Agriculture, Food & Rural Development · Agri-Food · parliamentary_answers · 2025-11-21

A spotlight has been cast on the European Commission's interpretation of what counts as safety and energy efficiency upgrades for fishing vessels, thanks to Gordan Bosanac from the Greens/European Free Alliance group. His parliamentary question raises a riddle: why does the Commission consider GPS plotters and radar, crucial for navigation and potentially lifesaving, to be ineligible for funding because they supposedly enhance fish-finding capabilities?

Crafted as a priority question submitted on October 15, 2025, Bosanac specifically asks the Commission why it rejected funding applications for GPS and radar devices under Croatia's Fisheries and Aquaculture Programme 2021–2027, despite their clear safety and energy efficiency roles. He also inquires if the Commission is willing to reconsider this stance and cites examples from other national plans where such upgrades are eligible.

The Commission’s reply, delivered by Mr. Kadis, paints a nuanced picture. While acknowledging that GPS and radar improve safety and the operational efficiency of fishing vessels, the Commission emphasizes these tools can also enhance fishing effort by helping vessels locate fish more precisely. Under current European Maritime, Fisheries and Aquaculture Fund (EMFAF) regulations, such equipment is excluded from funding because it is seen primarily as fish-finding technology rather than safety or energy efficiency equipment. The responsibility to determine funding eligibility largely rests with national managing authorities, though the Commission pledges support to ensure interpretation consistency.

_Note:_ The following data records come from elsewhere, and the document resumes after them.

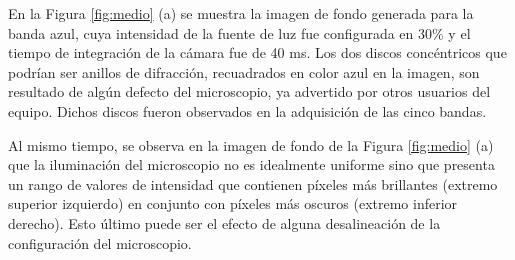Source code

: En la Figura \ref{fig:medio} (a) se muestra la imagen de fondo generada para la banda azul, cuya intensidad de la fuente de luz fue configurada en 30$\%$ y el tiempo de integración de la cámara fue de 40 ms. Los dos discos concéntricos que podrían ser anillos de difracción, recuadrados en color azul en la imagen, son resultado de algún defecto del microscopio, ya advertido por otros usuarios del equipo. Dichos discos fueron observados en la adquisición de las cinco bandas.

Al mismo tiempo, se observa en la imagen de fondo de la Figura \ref{fig:medio} (a) que la iluminación del microscopio no es idealmente uniforme sino que presenta un rango de valores de intensidad que contienen píxeles más brillantes (extremo superior izquierdo) en conjunto con píxeles más oscuros (extremo inferior derecho). Esto último puede ser el efecto de alguna desalineación de la configuración del microscopio.
 
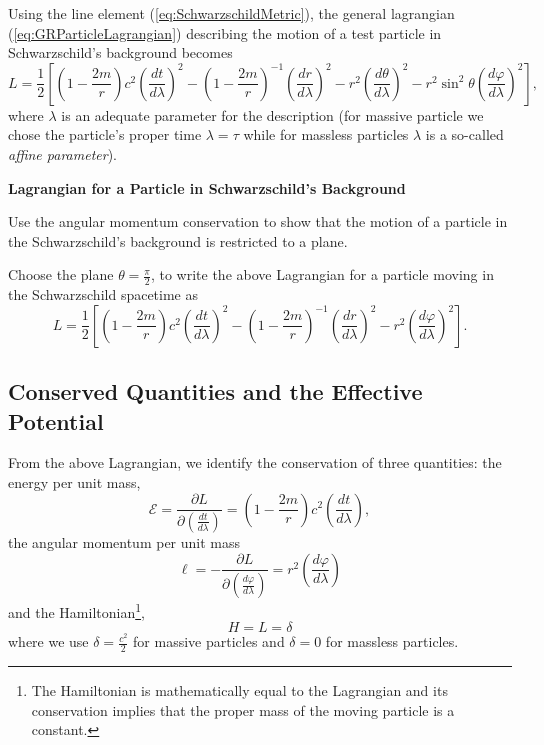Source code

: Using the line element (\ref{eq:SchwarzschildMetric}), the general lagrangian (\ref{eq:GRParticleLagrangian}) describing the motion of a test particle in Schwarzschild's background becomes 
\begin{equation}
L  =\frac{1}{2} \left[ \left(1 - \frac{2m}{r} \right) c^2 \left( \frac{dt}{d\lambda} \right)^2 - \left( 1 - \frac{2m}{r} \right)^{-1} \left( \frac{dr}{d\lambda} \right)^2 - r^2 \left( \frac{d\theta }{d\lambda}  \right)^2  - r^2 \sin^2 \theta\left( \frac{d\varphi }{d\lambda} \right)^2 \right],
\end{equation}
where $\lambda$ is an adequate parameter for the description (for massive particle we chose the particle's proper time $\lambda = \tau$ while for massless particles $\lambda$ is a so-called \textit{affine parameter}).

\begin{exercise}
\textbf{Lagrangian for a Particle in Schwarzschild's Background}

Use the angular momentum conservation to show that the motion of a particle in the Schwarzschild's background is restricted to a plane. 

Choose the plane $\theta = \frac{\pi}{2}$, to write the above Lagrangian for a particle moving in the Schwarzschild spacetime as
\begin{equation}
L =\frac{1}{2} \left[ \left(1 - \frac{2m}{r} \right) c^2 \left( \frac{dt}{d\lambda} \right)^2 - \left( 1 - \frac{2m}{r} \right)^{-1} \left( \frac{dr}{d\lambda} \right)^2 - r^2 \left( \frac{d\varphi }{d\lambda} \right)^2 \right]. \label{eq:SchwarzschildMotionLagrangian}
\end{equation}
\end{exercise}

\subsection{Conserved Quantities and the Effective Potential}
From the above Lagrangian, we identify the conservation of three quantities: the energy per unit mass,
\begin{equation}
\mathcal{E} = \frac{\partial L}{\partial \left( \frac{dt}{d\lambda}\right)} =  \left(1 - \frac{2m}{r} \right) c^2 \left( \frac{dt}{d\lambda} \right),\label{eq:SchwarzschildConservedEnergy}
\end{equation}
the angular momentum per unit mass
\begin{equation}
\ell = - \frac{\partial L}{\partial \left( \frac{d\varphi }{d\lambda}\right)} = r^2 \left( \frac{d\varphi }{d\lambda} \right)
\end{equation}
and the Hamiltonian\footnote{The Hamiltonian is mathematically equal to the Lagrangian and its conservation implies that the proper mass of the moving particle is a constant.},
\begin{equation}
H = L = \delta
\end{equation}
where we use $\delta = \frac{c^2}{2}$ for massive particles and $\delta=0$ for massless particles. 

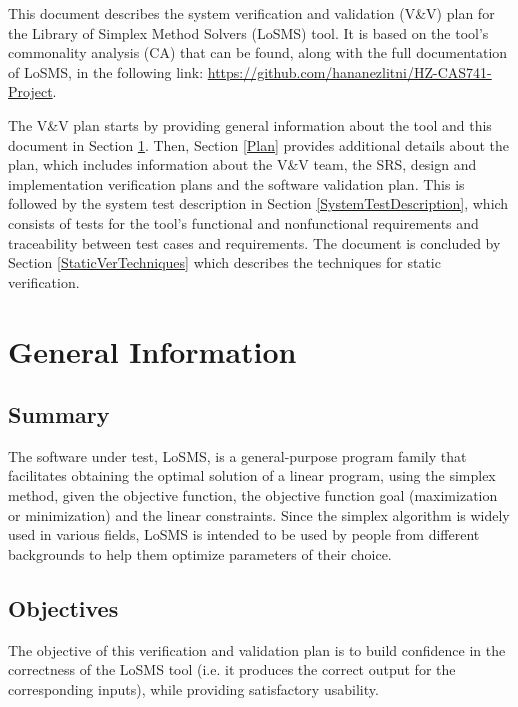 \documentclass[12pt, titlepage]{article}
\newcommand{\famname}{LoSMS} %
\begin{document}
\listoffigures

\newpage


This document describes the system verification and validation (V\&V) plan for 
the Library of Simplex Method Solvers (\famname{}) tool. It is based on the 
tool's commonality analysis (CA) that can be found, along with the full 
documentation of \famname{}, in the following link:  
\url{https://github.com/hananezlitni/HZ-CAS741-Project}.

The V\&V plan starts by providing general information about the tool and this 
document in Section \ref{GeneralInfo}. Then, Section \ref{Plan} provides 
additional details about the plan, which includes information about the V\&V 
team, the SRS, design and implementation verification plans and the software 
validation plan. This is followed by the system test description in Section 
\ref{SystemTestDescription}, which consists of tests for the tool's functional 
and nonfunctional requirements and traceability between test cases and 
requirements. The document is concluded by Section \ref{StaticVerTechniques} 
which describes the techniques for static verification.

\section{General Information} \label{GeneralInfo}

\subsection{Summary}

The software under test, \famname{}, is a general-purpose program family that 
facilitates obtaining the optimal solution of a linear program, using the 
simplex method, given the objective function, the objective function goal 
(maximization or minimization) and the linear constraints. Since the simplex 
algorithm is widely used in various fields, \famname{} is intended to be used 
by people from different backgrounds to help them optimize parameters of their 
choice.

\subsection{Objectives}

The objective of this verification and validation plan is to build confidence 
in the correctness of the \famname{} tool (i.e. it produces the correct output 
for the corresponding inputs), while providing satisfactory usability.
\end{document}
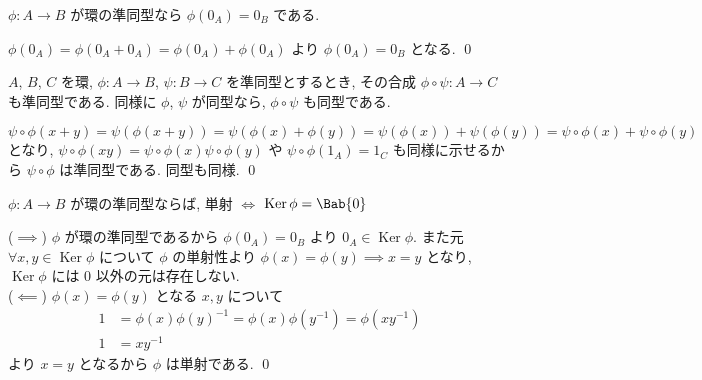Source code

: \documentclass[uplatex,dvipdfmx,a4paper,11pt]{jlreq}
\makeatletter
\DeclareMathOperator{\Kernel}{Ker}
\theoremstyle{definition}
\renewenvironment{proof}[1][\proofname]{\par
  \normalfont
  \topsep6\p@\@plus6\p@ \trivlist
  \item[\hskip\labelsep{\bfseries #1}\@addpunct{\bfseries}]\ignorespaces\quad\par
}{%
  \qed\endtrivlist\@endpefalse
}
\renewcommand\proofname{証明}
\makeatother
\begin{document}
\begin{proposition}
  $\phi:A\to B$ が環の準同型なら $\phi(0_A) = 0_B$ である.
\end{proposition}
\begin{proof}
  $\phi(0_A) = \phi(0_A + 0_A) = \phi(0_A) + \phi(0_A)$ より $\phi(0_A) = 0_B$ となる.
\end{proof}

\begin{proposition}
  $A$, $B$, $C$ を環, $\phi:A\to B$, $\psi:B\to C$ を準同型とするとき, その合成 $\phi\circ\psi:A\to C$ も準同型である. 同様に $\phi$, $\psi$ が同型なら, $\phi\circ\psi$ も同型である.
\end{proposition}
\begin{proof}
  $\psi\circ\phi(x + y) = \psi(\phi(x + y)) = \psi(\phi(x) + \phi(y)) = \psi(\phi(x)) + \psi(\phi(y)) = \psi\circ\phi(x) + \psi\circ\phi(y)$ となり, $\psi\circ\phi(xy) = \psi\circ\phi(x)\psi\circ\phi(y)$ や $\psi\circ\phi(1_A) = 1_C$ も同様に示せるから $\psi\circ\phi$ は準同型である. 同型も同様.
\end{proof}

\begin{proposition}
  $\phi:A\to B$ が環の準同型ならば, 単射 $\iff$ $\Kernel{\phi} = \Bab{0}$
\end{proposition}
\begin{proof}
  ($\implies$) $\phi$ が環の準同型であるから $\phi(0_A) = 0_B$ より $0_A\in\Kernel\phi$. また元 $\forall x, y \in \Kernel\phi$ について $\phi$ の単射性より $\phi(x) = \phi(y) \implies x = y$ となり, $\Kernel\phi$ には $0$ 以外の元は存在しない. \\
  ($\impliedby$) $\phi(x) = \phi(y)$ となる $x, y$ について
  \begin{align}
    1 & = \phi(x)\phi(y)^{-1} = \phi(x)\phi(y^{-1}) = \phi(xy^{-1}) \\
    1 & = xy^{-1}
  \end{align}
  より $x = y$ となるから $\phi$ は単射である.
\end{proof}
\end{document}

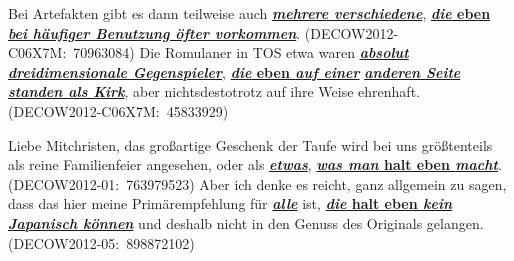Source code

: \begin{exe}
	\ex\label{747} 
		\begin{xlist}	
		\ex\label{747a} 
		\scriptsize
		Bei Artefakten gibt es dann teilweise auch \underline{\textbf{\textit{mehrere verschiedene}}}, 									\underline{\textbf{\textit{die} eben \textit{bei häufiger Benut}}}\-\underline{\textbf{\textit{zung öfter vorkommen}}}.       
	 	\hfill\hbox{(DECOW2012-C06X7M: 70963084)}
	 	\newline
	 	\hbox{}\hfill\hbox{\citet[168]{Mueller2016a}}
	 	\ex\label{747b} 
	 	\scriptsize
	 	Die Romulaner in TOS etwa waren \underline{\textbf{\textit{absolut dreidimensionale Gegenspieler}}}, 							\underline{\textbf{\textit{die} eben \textit{auf einer}}} \underline{\textit{\textbf{anderen Seite standen als Kirk}}}, 		aber nichtsdestotrotz auf ihre Weise ehrenhaft. 	              
		\newline
	 	\hbox{}\hfill\hbox{(DECOW2012-C06X7M: 45833929)}
		\end{xlist}
\end{exe}

\begin{exe}
	\ex\label{748} 
		\begin{xlist}	
		\ex\label{748a} 
		\scriptsize
		Liebe Mitchristen, das großartige Geschenk der Taufe wird bei uns größtenteils
		als reine Familienfeier angesehen, oder als \underline{\textbf{\textit{etwas}}}, \underline{\textbf{\textit{was man} 			halt eben \textit{macht}}}. 
	 	\hfill\hbox{(DECOW2012-01: 763979523)}
	 	\newline
	 	\hbox{}\hfill\hbox{\citet[168]{Mueller2016a}}
	 	\ex\label{748b} 
	 	\scriptsize
	 	Aber ich denke es reicht, ganz allgemein zu sagen, dass das hier meine Primärempfehlung für 									\underline{\textbf{\textit{alle}}} ist, \underline{\textbf{\textit{die} halt eben \textit{kein Japanisch können}}} und 			deshalb nicht in den Genuss des Originals gelangen.                                                                      
		\hfill\hbox{(DECOW2012-05: 898872102)}
		\end{xlist}
\end{exe}

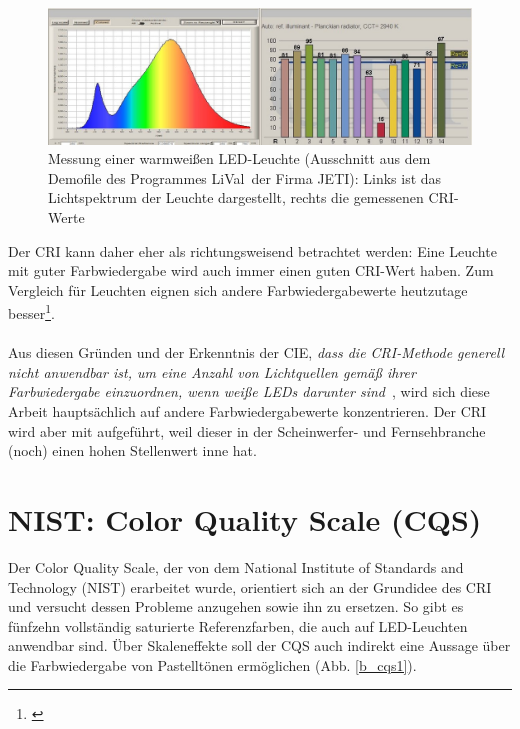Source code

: \begin{figure}[htp]     %
\centering
\includegraphics[width=1.0\textwidth]{bilder/cri2} 
\caption {Messung einer warmweißen LED-Leuchte (Ausschnitt aus dem Demofile des Programmes \glqq LiVal\grqq\ der Firma JETI): Links ist das Lichtspektrum der Leuchte dargestellt, rechts die gemessenen CRI-Werte  \protect\footnotemark}\label{b_cri2}
\end{figure}
\noindent Der CRI kann daher eher als richtungsweisend betrachtet werden: Eine Leuchte mit guter Farbwiedergabe wird auch immer einen guten CRI-Wert haben. 
Zum Vergleich für Leuchten eignen sich andere Farbwiedergabewerte heutzutage besser\footnote{\cite{production partner}}.\\\\
Aus diesen Gründen und der Erkenntnis der CIE, \emph{\glqq dass die CRI-Methode generell nicht anwendbar ist, um eine Anzahl von Lichtquellen gemäß ihrer Farbwiedergabe einzuordnen, wenn weiße LEDs darunter sind\grqq}\ \citep[VI]{CIE}, wird sich diese Arbeit hauptsächlich auf andere Farbwiedergabewerte konzentrieren. Der CRI wird aber mit aufgeführt, weil dieser in der Scheinwerfer- und Fernsehbranche (noch) einen hohen Stellenwert inne hat.



\section{NIST: Color Quality Scale (CQS)} \label{sec_cqs}

Der Color Quality Scale, der von dem National Institute of Standards and Technology (NIST) erarbeitet wurde, orientiert sich an der Grundidee des CRI und versucht dessen Probleme anzugehen sowie ihn zu ersetzen. So gibt es fünfzehn vollständig saturierte Referenzfarben, die auch auf LED-Leuchten anwendbar sind. Über Skaleneffekte soll der CQS auch indirekt eine Aussage über die Farbwiedergabe von Pastelltönen ermöglichen (Abb. \ref{b_cqs1}). 

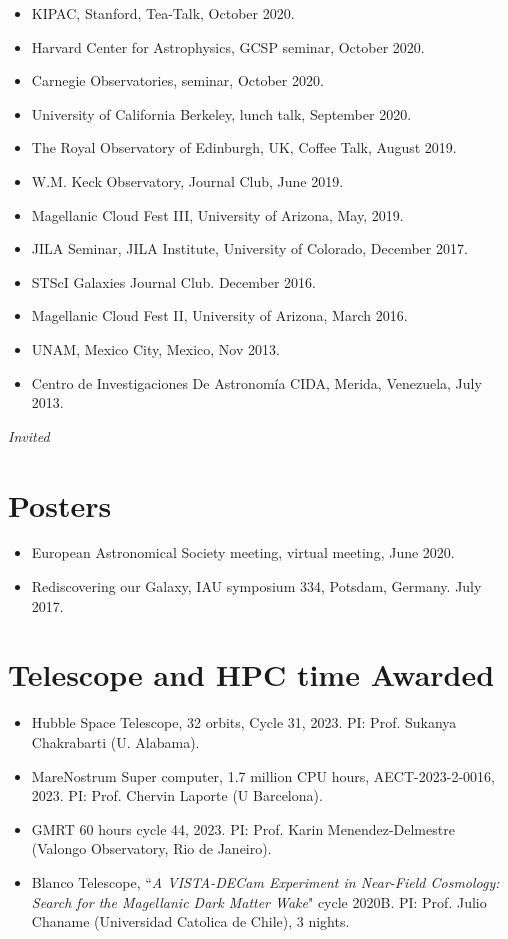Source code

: \documentclass[14pt]{article}
\begin{document}
\begin{itemize}
\item KIPAC, Stanford, Tea-Talk, October 2020.
\item Harvard Center for Astrophysics, GCSP seminar, October 2020.
\item Carnegie Observatories, seminar, October 2020. \dag
\item University of California Berkeley, lunch talk, September 2020. 
\item The Royal Observatory of Edinburgh, UK, Coffee Talk, August 2019. \dag
\item W.M. Keck Observatory, Journal Club, June 2019.
\item Magellanic Cloud Fest III, University of Arizona, May, 2019.
\item JILA Seminar, JILA Institute, University of Colorado, December 2017.
\item STScI Galaxies Journal Club. December 2016.
\item Magellanic Cloud Fest II, University of Arizona, March 2016.
\item UNAM, Mexico City, Mexico, Nov 2013. 
\item Centro de Investigaciones De Astronom\'ia CIDA, Merida, Venezuela, July 2013.
\end{itemize}
\indent \dag \textit{Invited}

\section*{Posters}
\begin{itemize}
\setlength\itemsep{0.0em}
\renewcommand\labelitemi{$\cdot$}
  \item European Astronomical Society meeting, virtual meeting, June 2020.
  \item Rediscovering our Galaxy, IAU symposium 334, Potsdam, Germany. July 2017.
\end{itemize}

\section*{Telescope and HPC time Awarded}
\begin{itemize}
  \setlength\itemsep{0.0em}
  \renewcommand\labelitemi{$\cdot$}
\item Hubble Space Telescope, 32 orbits, Cycle 31, 2023. PI: Prof. Sukanya Chakrabarti (U. Alabama). 
\item MareNostrum Super computer, 1.7 million CPU hours, AECT-2023-2-0016, 2023.
  PI: Prof. Chervin Laporte (U Barcelona). 
\item GMRT 60 hours cycle 44, 2023. PI: Prof. Karin Menendez-Delmestre (Valongo Observatory, Rio de Janeiro).
\item Blanco Telescope, ``\textit{A VISTA-DECam Experiment in Near-Field
  Cosmology: Search for the Magellanic Dark Matter Wake}" cycle 2020B. PI: Prof. Julio
  Chaname (Universidad Catolica de Chile), 3 nights.
\end{itemize}
\end{document}
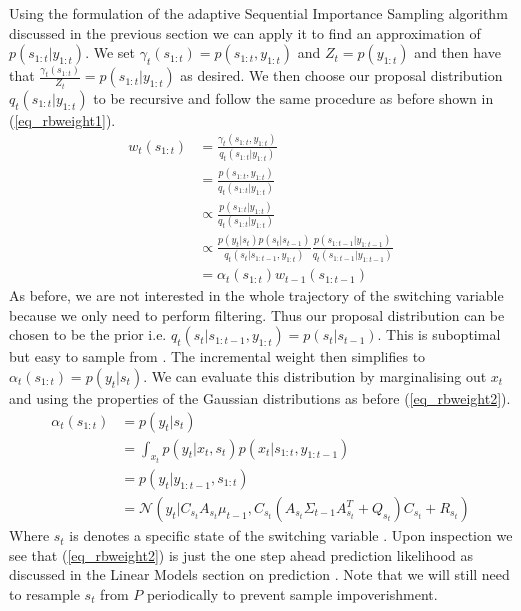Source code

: Using the formulation of the adaptive Sequential Importance Sampling algorithm discussed in the previous section we can apply it to find an approximation of $p(s_{1:t}|y_{1:t})$. We set $\gamma_t(s_{1:t})=p(s_{1:t},y_{1:t})$ and $Z_t=p(y_{1:t})$ and then have that $\frac{\gamma_t(s_{1:t})}{Z_t} = p(s_{1:t}|y_{1:t})$ as desired. We then choose our proposal distribution $q_t(s_{1:t}|y_{1:t})$ to be recursive and follow the same procedure as before shown in (\ref{eq_rbweight1}).
\begin{equation}
\begin{aligned}
w_t(s_{1:t}) &= \frac{\gamma_t(s_{1:t},y_{1:t})}{q_t(s_{1:t}|y_{1:t})} \\
&= \frac{p(s_{1:t},y_{1:t})}{q_t(s_{1:t}|y_{1:t})} \\
&\propto \frac{p(s_{1:t}|y_{1:t})}{q_t(s_{1:t}|y_{1:t})} \\
&\propto \frac{p(y_t|s_t)p(s_t|s_{t-1})}{q_t(s_t|s_{1:t-1},y_{1:t})}\frac{p(s_{1:t-1}|y_{1:t-1})}{q_t(s_{1:t-1}|y_{1:t-1})} \\
&= \alpha_t(s_{1:t})w_{t-1}(s_{1:t-1})
\end{aligned}
\label{eq_rbweight1}
\end{equation}
As before, we are not interested in the whole trajectory of the switching variable because we only need to perform filtering. Thus our proposal distribution can be chosen to be the prior i.e. $q_t(s_t|s_{1:t-1},y_{1:t}) = p(s_t|s_{t-1})$. This is suboptimal but easy to sample from \cite{doucet}. The incremental weight then simplifies to $\alpha_t(s_{1:t}) = p(y_t|s_t)$. We can evaluate this distribution by marginalising out $x_t$ and using the properties of the Gaussian distributions as before (\ref{eq_rbweight2}).
\begin{equation}
\begin{aligned}
\alpha_t(s_{1:t}) &= p(y_t|s_t) \\
&= \int_{x_t} p(y_t|x_t,s_t)p(x_t|s_{1:t},y_{1:t-1}) \\
&= p(y_t|y_{1:t-1}, s_{1:t}) \\
&= \mathcal{N}\left(y_t | C_{s_t}A_{s_t}\mu_{t-1}, C_{s_t}\left(A_{s_t}\Sigma_{t-1}A_{s_t}^T+Q_{s_t} \right)C_{s_t} + R_{s_t} \right)
\end{aligned}
\label{eq_rbweight2}
\end{equation} 
Where $s_t$ is denotes a specific state of the switching variable \cite{murphy1}. Upon inspection we see that (\ref{eq_rbweight2}) is just the one step ahead prediction likelihood as discussed in the Linear Models section on prediction \cite{murphy1}. Note that we will still need to resample $s_t$ from $P$ periodically to prevent sample impoverishment.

This position reflects a cleavage between increasing funding for navigation safety and restricting support to prevent technologies that might boost catch efficiency. Croatians fishers and those investing in vessel safety upgrades face a tough call: key safety tech could be categorized as fishery enhancement and thus disqualified from aid.

The debate impacts multiple stakeholders: fishing vessel operators in the EU, especially in Croatia, who must weigh operational benefits against funding limits; national authorities tasked with managing eligibility criteria; EU regulatory bodies balancing conservation and fleet modernization; and taxpayers watching the purse strings on how funds are allocated.

The Commission’s response signals more detailed guidance forthcoming to national authorities and highlights the ongoing negotiation between funding innovation that enhances safety and energy use, versus preserving regulatory controls on fishing technology. The answer, due in the typical two-month window following the question, will likely shape future policy fiddles at this complex intersection of maritime safety, environmental stewardship, and fishing industry competitiveness.